Anyway, undoubtedly, this is an important book: a book that many a contemporary dystopian MG or YA book (series) shows allegiance to in some way. It may have been newish in 1993 – although Orwell wrote much of the same in his 1984 (in 1949!), obviously – but as far as dystopian MG/YA novels go, there are series out now that far surpass Lowry’s The Giver!

Pandemonium (by Lauren Oliver)

4 11 2012

Pandemonium is the 2nd book in Lauren Oliver’s dystopian Delirium trilogy. It’s no secret the cat didn’t much care for Delirium, because she found it too much a waste of Oliver’s talent and too much of an easy marketing ploy to hop onto the dystopian bandwagon… but since it’s a trilogy, we were stuck with Delirium for 2 more books, and Pandemonium doesn’t really leave much room to breathe either.
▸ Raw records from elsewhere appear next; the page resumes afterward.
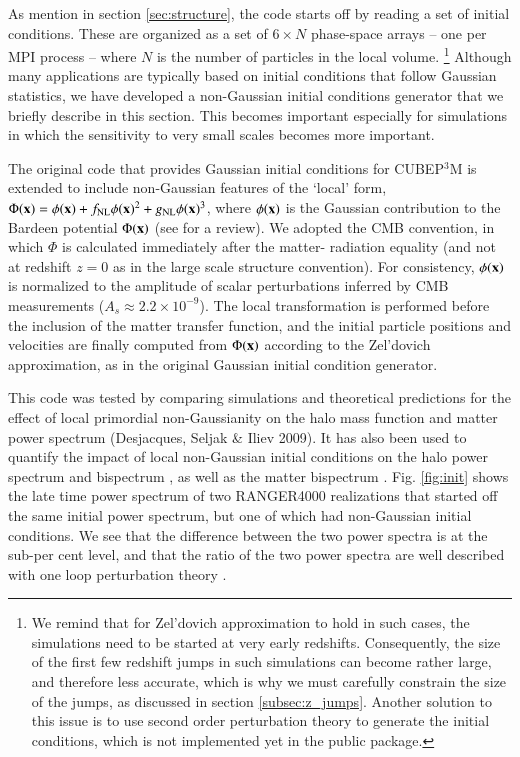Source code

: \documentclass[useAMS,usenatbib]{mn2e}
\begin{document}
As mention in section \ref{sec:structure}, the code starts off by reading a set of initial conditions.
These are organized as a set of $6 \times N$ phase-space arrays -- one per {\small MPI} process -- where $N$ is the number of particles in the
local volume. \footnote{We remind that for Zel'dovich approximation to hold in such cases, the simulations need to be started at very early redshifts.
Consequently, the size of the first few redshift jumps in such simulations can become rather large, and therefore less accurate, 
which is why we must carefully constrain the size of the jumps, as discussed in section \ref{subsec:z_jumps}.
Another solution to this issue is to use second order perturbation theory to generate the initial conditions,
which is not implemented yet in the public package.}
Although many applications are typically based on initial conditions that follow Gaussian statistics,
we have developed a non-Gaussian initial conditions generator that we briefly describe in this section. 
This becomes important especially for simulations in which the sensitivity to very small scales becomes more important.

The original code that provides Gaussian initial conditions for {\small CUBEP$^3$M} 
is extended to include non-Gaussian features of the `local' form,
$\Phi({\bf x})=\phi({\bf x})+f_{\rm NL} \phi({\bf x})^2 + g_{\rm NL} 
\phi({\bf x})^3$, where $\phi({\bf x})$ is the Gaussian contribution
to the Bardeen potential $\Phi({\bf x})$ (see \cite{2004PhR...402..103B} for a review). 
We adopted the CMB convention,
in which $\Phi$ is calculated immediately after the matter-
radiation equality (and not at redshift $z=0$ as in the large scale
structure convention). For consistency, $\phi({\bf x})$ is normalized
to the amplitude of scalar perturbations inferred by CMB measurements
($A_s\approx 2.2 \times 10^{-9}$). The local transformation is performed 
before the inclusion of the matter transfer function, and the initial 
particle positions and velocities are finally computed from $\Phi({\bf x})$ 
according to the Zel'dovich approximation, as in the original Gaussian initial condition generator.

This code was tested by comparing simulations and theoretical predictions
for the effect of local primordial non-Gaussianity on the halo mass 
function and matter power spectrum (Desjacques, Seljak \& Iliev 2009). 
It has also been used to quantify the impact of local non-Gaussian initial
conditions on the halo power spectrum \citep{2009MNRAS.396...85D,
2010PhRvD..81b3006D} and bispectrum \citep{2010MNRAS.406.1014S},
 as well as the matter bispectrum \citep{2011arXiv1111.6966S}.
Fig. \ref{fig:init} shows the late time power spectrum of two RANGER4000 realizations that started off the same initial power spectrum, 
but one of which had non-Gaussian initial conditions.
We see that the difference between the two power spectra is at the sub-per cent level, and that the ratio of the two power spectra
are well described with one loop perturbation theory \citep{2004PhRvD..69j3513S,2008PhRvD..78l3534T}.
\end{document}
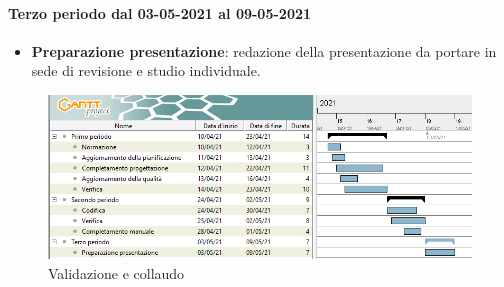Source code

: 	\paragraph{Terzo periodo dal 03-05-2021 al 09-05-2021}
	\begin{itemize}
		\item \textbf{Preparazione presentazione}: redazione della presentazione da portare in sede di revisione e
		studio individuale.
	\end{itemize}
	
	\newpage
	\begin{landscape}
		\begin{figure}[h!]
			\includegraphics[width=24cm]{images/5_Validazione_e_collaudo.png}
			\caption{Validazione e collaudo}
		\end{figure}
	\end{landscape}
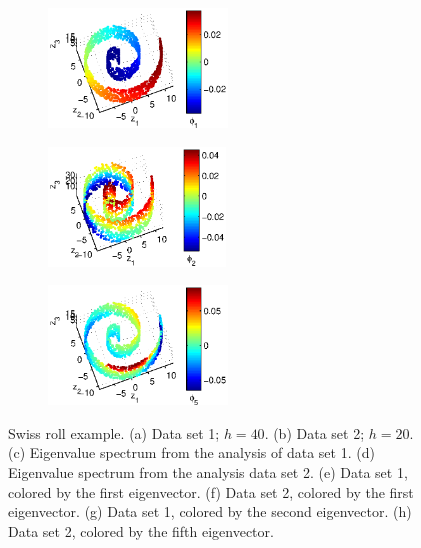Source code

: \documentclass[preprint]{elsarticle}
\begin{document}
\begin{figure}[!th]
\begin{subfigure}{0.45\textwidth}
\caption{}
\end{subfigure}
\hfill
\begin{subfigure}{0.45\textwidth}
\centering
\includegraphics[height=1.25in]{swissroll2_color1}
\caption{}
\end{subfigure}
\hfill
\begin{subfigure}{0.45\textwidth}
\centering
\includegraphics[height=1.25in]{swissroll1_color2}
\caption{}
\end{subfigure}
\hfill
\begin{subfigure}{0.45\textwidth}
\centering
\includegraphics[height=1.25in]{swissroll2_color2}
\caption{}
\end{subfigure}
%
\caption{Swiss roll example. (a) Data set 1; $h= 40$. (b) Data set 2; $h = 20$. (c) Eigenvalue spectrum from the analysis of data set 1. (d) Eigenvalue spectrum from the analysis data set 2. (e) Data set 1, colored by the first eigenvector. (f) Data set 2, colored by the first eigenvector. (g) Data set 1, colored by the second eigenvector. (h) Data set 2, colored by the fifth eigenvector. } 
\label{fig:swiss_rolls}	
\end{figure}
\end{document}
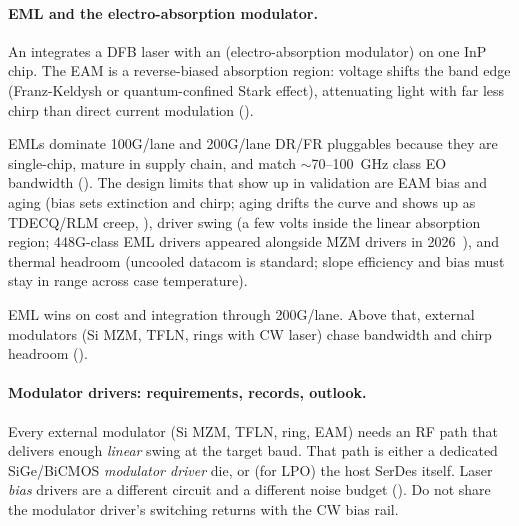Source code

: \paragraph{EML and the electro-absorption modulator.}
\label{sec:eml-eam}

An  integrates a DFB laser with an 
(electro-absorption modulator) on one InP chip. The EAM is a reverse-biased
absorption region: voltage shifts the band edge (Franz-Keldysh or quantum-confined
Stark effect), attenuating light with far less chirp than direct current modulation
().

EMLs dominate 100G/lane and 200G/lane DR/FR pluggables because they are single-chip,
mature in supply chain, and match $\sim$70--100~GHz class EO bandwidth
(). The design limits that show up in validation are EAM
bias and aging (bias sets extinction and chirp; aging drifts the curve and shows
up as TDECQ/RLM creep, ), driver swing (a few
volts inside the linear absorption region; 448G-class EML drivers appeared
alongside MZM drivers in 2026~), and thermal headroom
(uncooled datacom is standard; slope efficiency and bias must stay in range
across case temperature).

EML wins on cost and integration through 200G/lane. Above that, external modulators
(Si MZM, TFLN, rings with CW laser) chase bandwidth and chirp headroom
().

\paragraph{Modulator drivers: requirements, records, outlook.}
\label{sec:drivers}

Every external modulator (Si MZM, TFLN, ring, EAM) needs an RF path that delivers
enough \emph{linear} swing at the target baud. That path is either a dedicated
SiGe/BiCMOS \emph{modulator driver} die, or (for LPO) the host SerDes itself.
Laser \emph{bias} drivers are a different circuit and a different noise budget
(). Do not share the modulator driver's switching returns
with the CW bias rail.


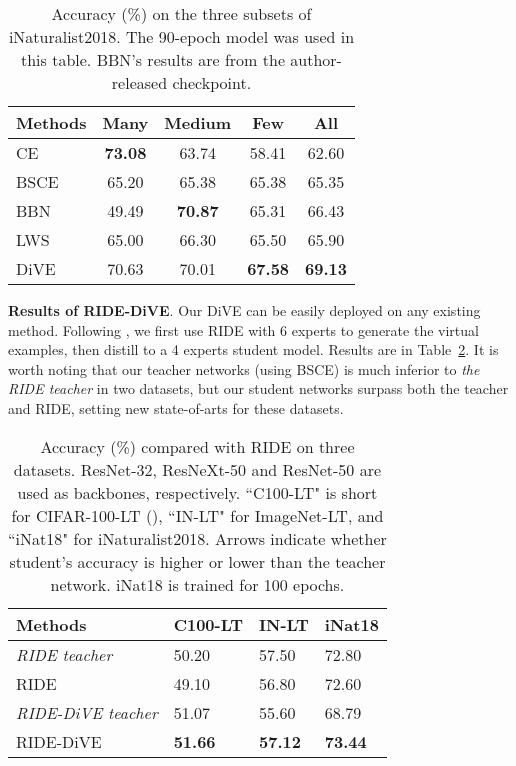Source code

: \documentclass[10pt,twocolumn,letterpaper]{article}
\begin{document}
\begin{table}
   \caption{Accuracy (\%) on the three subsets of iNaturalist2018. The 90-epoch model was used in this table. BBN's results are from the author-released checkpoint.}
   \centering
   \small
      \begin{tabular}{l|cccc}
      \hline
      Methods & Many & Medium & Few & All \\
      \hline \hline
      CE & \textbf{73.08} & 63.74 & 58.41 & 62.60 \\
      BSCE & 65.20 & 65.38 & 65.38 & 65.35 \\
      \hline
      BBN~\cite{zhou2020BBN} & 49.49 & \textbf{70.87} & 65.31 & 66.43\\
      LWS~\cite{kang2019decoupling} & 65.00 & 66.30 & 65.50 & 65.90 \\
      \hline
      DiVE & 70.63 & 70.01 & \textbf{67.58} & \textbf{69.13}\\
      \hline
      \end{tabular}
   \label{iNat18_splits_results_table}
\end{table}

\textbf{Results of RIDE-DiVE}. Our DiVE can be easily deployed on any existing method. Following \cite{wang2020long}, we first use RIDE with 6 experts to generate the virtual examples, then distill to a 4 experts student model. Results are in Table~\ref{RIDE_comparison_results_table}. It is worth noting that our teacher networks (using BSCE) is much inferior to \emph{the RIDE teacher} in two datasets, but our student networks surpass both the teacher and RIDE, setting new state-of-arts for these datasets.

\begin{table}
   \caption{Accuracy (\%) compared with RIDE \cite{wang2020long} on three datasets. ResNet-32, ResNeXt-50 and ResNet-50 are used as backbones, respectively. ``C100-LT" is short for CIFAR-100-LT (), ``IN-LT" for ImageNet-LT, and ``iNat18" for iNaturalist2018. Arrows indicate whether student's accuracy is higher or lower than the teacher network. iNat18 is trained for 100 epochs.}
   \centering
   \small
      \begin{tabular}{l|lll}
      \hline
      Methods & C100-LT & IN-LT & iNat18  \\
      \hline \hline
      \emph{RIDE teacher} & 50.20 & 57.50 & 72.80 \\
      RIDE \cite{wang2020long} & 49.10  &  56.80  & 72.60  \\
      \hline
      \emph{RIDE-DiVE teacher} & 51.07 & 55.60& 68.79 \\
      RIDE-DiVE & \textbf{51.66}  & \textbf{57.12}  & \textbf{73.44} \\
      \hline
      \end{tabular}
   \label{RIDE_comparison_results_table}
\end{table}
\end{document}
We’re thrown smack into the middle of the action, which makes it absolutely necessary to brush up on your Delirium before you delve into this sequel.

Pandemonium is divided into two storylines: Then and Now. In Then we learn about Lena’s time in the Wilds right after she’s escaped Portland. She has to deal with the fact that Alex didn’t make it, and the harsh circumstances of life in the Wilds. In Now, Lena seems to be back in her old oppressive society (in New York this time), but she’s clearly been hardened by her experiences in the wilds and she’s undercover, working for the rebels. In the Now storyline Lena ends up being ‘taken’ by Scavengers (also society outcasts, but not like the resistance Lena’s been staying with) together with a boy called Julian Fineman, who’s a token for the DFA (Delirium Free America). In the Then storyline we learn about what it takes for Lena to end up being the girl who can go undercover for the resistance: a girl who’s lost her love Alex, a girl who had to struggle to get out of her love-less society in the first place only to end up in a place where love is not key, but survival is, and surviving is harsh, survival means running, means fighting, means overcoming everything you thought you’d overcome already by escaping.

It’s refreshing to read how Lena – the dull and passive character – is capable of growth and change in that respect. Not only has she learnt that being passive will not save her, she’s also learning how to live in a world without Alex, in a world where she has to get into the middle of the action, not a world she just gets thrown into because of the ‘love for a boy’. No, it’s all about Lena and her survival now. I liked the emotional yet strong Lena of Pandemonium much more than the meek and placid Lena of Delirium. The interaction that Lena has with the other characters – both in Then and in Now – comes off as a lot more realistic and is consequently more believable than the feelings of Lena & Alex in Delirium, mainly because there was never any buildup to these feelings in Delirium. In Pandemonium you get a reasonable justification for what Lena feels and the way she interacts with the other characters. So in terms of character development, the cat much prefers Pandemonium – up until the last page, the last word even of the book, which – even though it was predictable as hell (love triangles in dystopias and all that, … :::sigh::: why oh why???…)  – just felt as a complete disappointment.

In any case, reading Pandemonium was a much better experience that Delirium was – even despite the total copout ending – none in the least because of Oliver’s sumptuous writing style. Lauren Oliver has a knack for the descriptive and the emotional in her language, and yet again it works a charm. So far, though, Delirium pretty much ‘fits the dystopia formula’… which is for fans of the genre two big thumbs up, but for as many other readers a big letdown. Why would you want to do everything that other sets of books also do?